Words by Bea Mustocea, Tuesday 22 August 2017
Sharing is caring dear traveller; each week, a member of our knowledgeable team of locals shares their insider knowledge on what’s hot and happening in and around our nests.
Pastel hues. Bright red demons. A bittersweet mixture of satire, anxiety and identity. If any of those sound familiar, then you might be familiar with Polly Nor’s bizarre universe.
Shrouded in ambiguity, the North London artist’s demons are versatile, humorous and the reason behind her meteoric rise to cyber fame. On a simplistic level, dismissed as a representation of those lingering exes that come creeping back into your life in moments of vulnerability. On second thought, a light-hearted approach to all the anxieties of the modern female condition manifested in the most intimate of the spaces, the bedroom, the capsule that holds all these personal alternate universes. In snake-like fashion, her diverse characters shed their ‘skins’, their carefully curated personas, stripping down the performance of the self to its rawest, ugliest, most devilish version. And now these many skins are put on display in East London, very conveniently placed for those staying in either our Hoxton or Shoreditch flats.

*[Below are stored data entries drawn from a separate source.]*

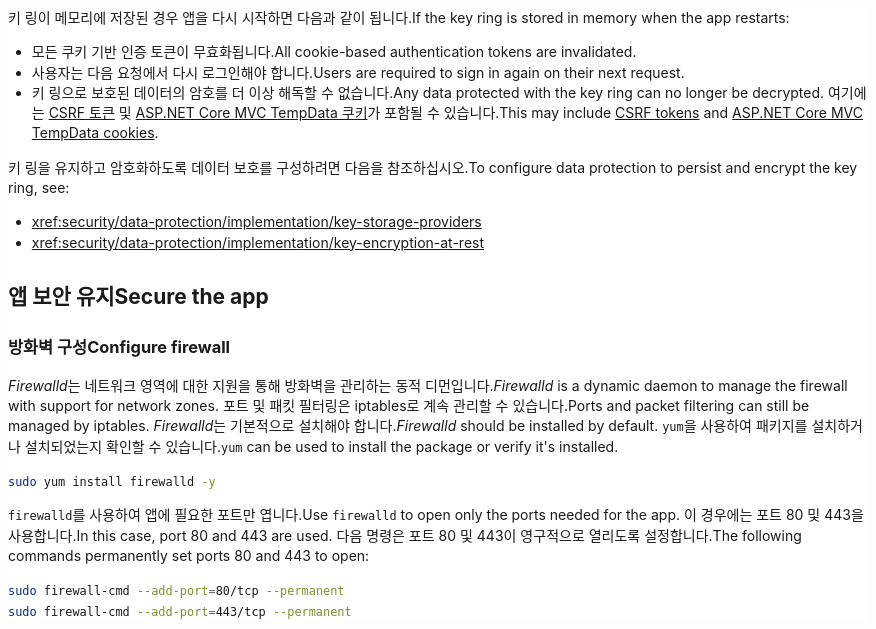 <span data-ttu-id="28bf7-199">키 링이 메모리에 저장된 경우 앱을 다시 시작하면 다음과 같이 됩니다.</span><span class="sxs-lookup"><span data-stu-id="28bf7-199">If the key ring is stored in memory when the app restarts:</span></span>

* <span data-ttu-id="28bf7-200">모든 쿠키 기반 인증 토큰이 무효화됩니다.</span><span class="sxs-lookup"><span data-stu-id="28bf7-200">All cookie-based authentication tokens are invalidated.</span></span>
* <span data-ttu-id="28bf7-201">사용자는 다음 요청에서 다시 로그인해야 합니다.</span><span class="sxs-lookup"><span data-stu-id="28bf7-201">Users are required to sign in again on their next request.</span></span>
* <span data-ttu-id="28bf7-202">키 링으로 보호된 데이터의 암호를 더 이상 해독할 수 없습니다.</span><span class="sxs-lookup"><span data-stu-id="28bf7-202">Any data protected with the key ring can no longer be decrypted.</span></span> <span data-ttu-id="28bf7-203">여기에는 [CSRF 토큰](xref:security/anti-request-forgery#aspnet-core-antiforgery-configuration) 및 [ASP.NET Core MVC TempData 쿠키](xref:fundamentals/app-state#tempdata)가 포함될 수 있습니다.</span><span class="sxs-lookup"><span data-stu-id="28bf7-203">This may include [CSRF tokens](xref:security/anti-request-forgery#aspnet-core-antiforgery-configuration) and [ASP.NET Core MVC TempData cookies](xref:fundamentals/app-state#tempdata).</span></span>

<span data-ttu-id="28bf7-204">키 링을 유지하고 암호화하도록 데이터 보호를 구성하려면 다음을 참조하십시오.</span><span class="sxs-lookup"><span data-stu-id="28bf7-204">To configure data protection to persist and encrypt the key ring, see:</span></span>

* <xref:security/data-protection/implementation/key-storage-providers>
* <xref:security/data-protection/implementation/key-encryption-at-rest>

## <a name="secure-the-app"></a><span data-ttu-id="28bf7-205">앱 보안 유지</span><span class="sxs-lookup"><span data-stu-id="28bf7-205">Secure the app</span></span>

### <a name="configure-firewall"></a><span data-ttu-id="28bf7-206">방화벽 구성</span><span class="sxs-lookup"><span data-stu-id="28bf7-206">Configure firewall</span></span>

<span data-ttu-id="28bf7-207">*Firewalld*는 네트워크 영역에 대한 지원을 통해 방화벽을 관리하는 동적 디먼입니다.</span><span class="sxs-lookup"><span data-stu-id="28bf7-207">*Firewalld* is a dynamic daemon to manage the firewall with support for network zones.</span></span> <span data-ttu-id="28bf7-208">포트 및 패킷 필터링은 iptables로 계속 관리할 수 있습니다.</span><span class="sxs-lookup"><span data-stu-id="28bf7-208">Ports and packet filtering can still be managed by iptables.</span></span> <span data-ttu-id="28bf7-209">*Firewalld*는 기본적으로 설치해야 합니다.</span><span class="sxs-lookup"><span data-stu-id="28bf7-209">*Firewalld* should be installed by default.</span></span> <span data-ttu-id="28bf7-210">`yum`을 사용하여 패키지를 설치하거나 설치되었는지 확인할 수 있습니다.</span><span class="sxs-lookup"><span data-stu-id="28bf7-210">`yum` can be used to install the package or verify it's installed.</span></span>

```bash
sudo yum install firewalld -y
```

<span data-ttu-id="28bf7-211">`firewalld`를 사용하여 앱에 필요한 포트만 엽니다.</span><span class="sxs-lookup"><span data-stu-id="28bf7-211">Use `firewalld` to open only the ports needed for the app.</span></span> <span data-ttu-id="28bf7-212">이 경우에는 포트 80 및 443을 사용합니다.</span><span class="sxs-lookup"><span data-stu-id="28bf7-212">In this case, port 80 and 443 are used.</span></span> <span data-ttu-id="28bf7-213">다음 명령은 포트 80 및 443이 영구적으로 열리도록 설정합니다.</span><span class="sxs-lookup"><span data-stu-id="28bf7-213">The following commands permanently set ports 80 and 443 to open:</span></span>

```bash
sudo firewall-cmd --add-port=80/tcp --permanent
sudo firewall-cmd --add-port=443/tcp --permanent
```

The world of Polly Nor’s vivid dreams is stitched together in a space worthy of her aesthetics, with demon arms stretching by the entrance and her human skins blowing in the wind. That pretty much sets the scene for the two-room solo show that follows a timeline from her most iconic prints, to some of her sketches in their incipient stage, appropriately captioned. What seems to be the highlight of the pop-up, however, is probably Nor’s immerse ‘Green Room’, an installation initially set up for this year’s Secret Garden Party. It’s a step in the direction of understanding her characters, of dissecting this dark world of complicated female sexuality in the space where it manifests with most honesty. Hidden human skins are found laying around, thrown in the closet amongst all the glam that goes into fashioning our public identities, to further point out that what Nor’s interested in is the private female experience, examined in tense negotiation with the public persona. The darkness remains balanced out by the fluff, with fidget spinners, furry stilettos, a mismatched collection of books by female authors, going from Plath’s ‘The Bell Jar’ to Lena Dunham’s ‘Not That Kind of Girl’, act as a further immersion in her character’s psyche, a key into deciphering Polly Nor’s work.
'Cba 2 Pretend No More' by Polly Nor
Her colorful characters ‘shed their skins’ and come to life in the 5-day exhibition at Protein Studios, now in the final moments of its run, and those lucky few fast enough to make it there before 7pm can even catch up with the artist.
‘It’s Called Art Mum, Look It Up’ runs from 18-22 August at Protein Studios, London.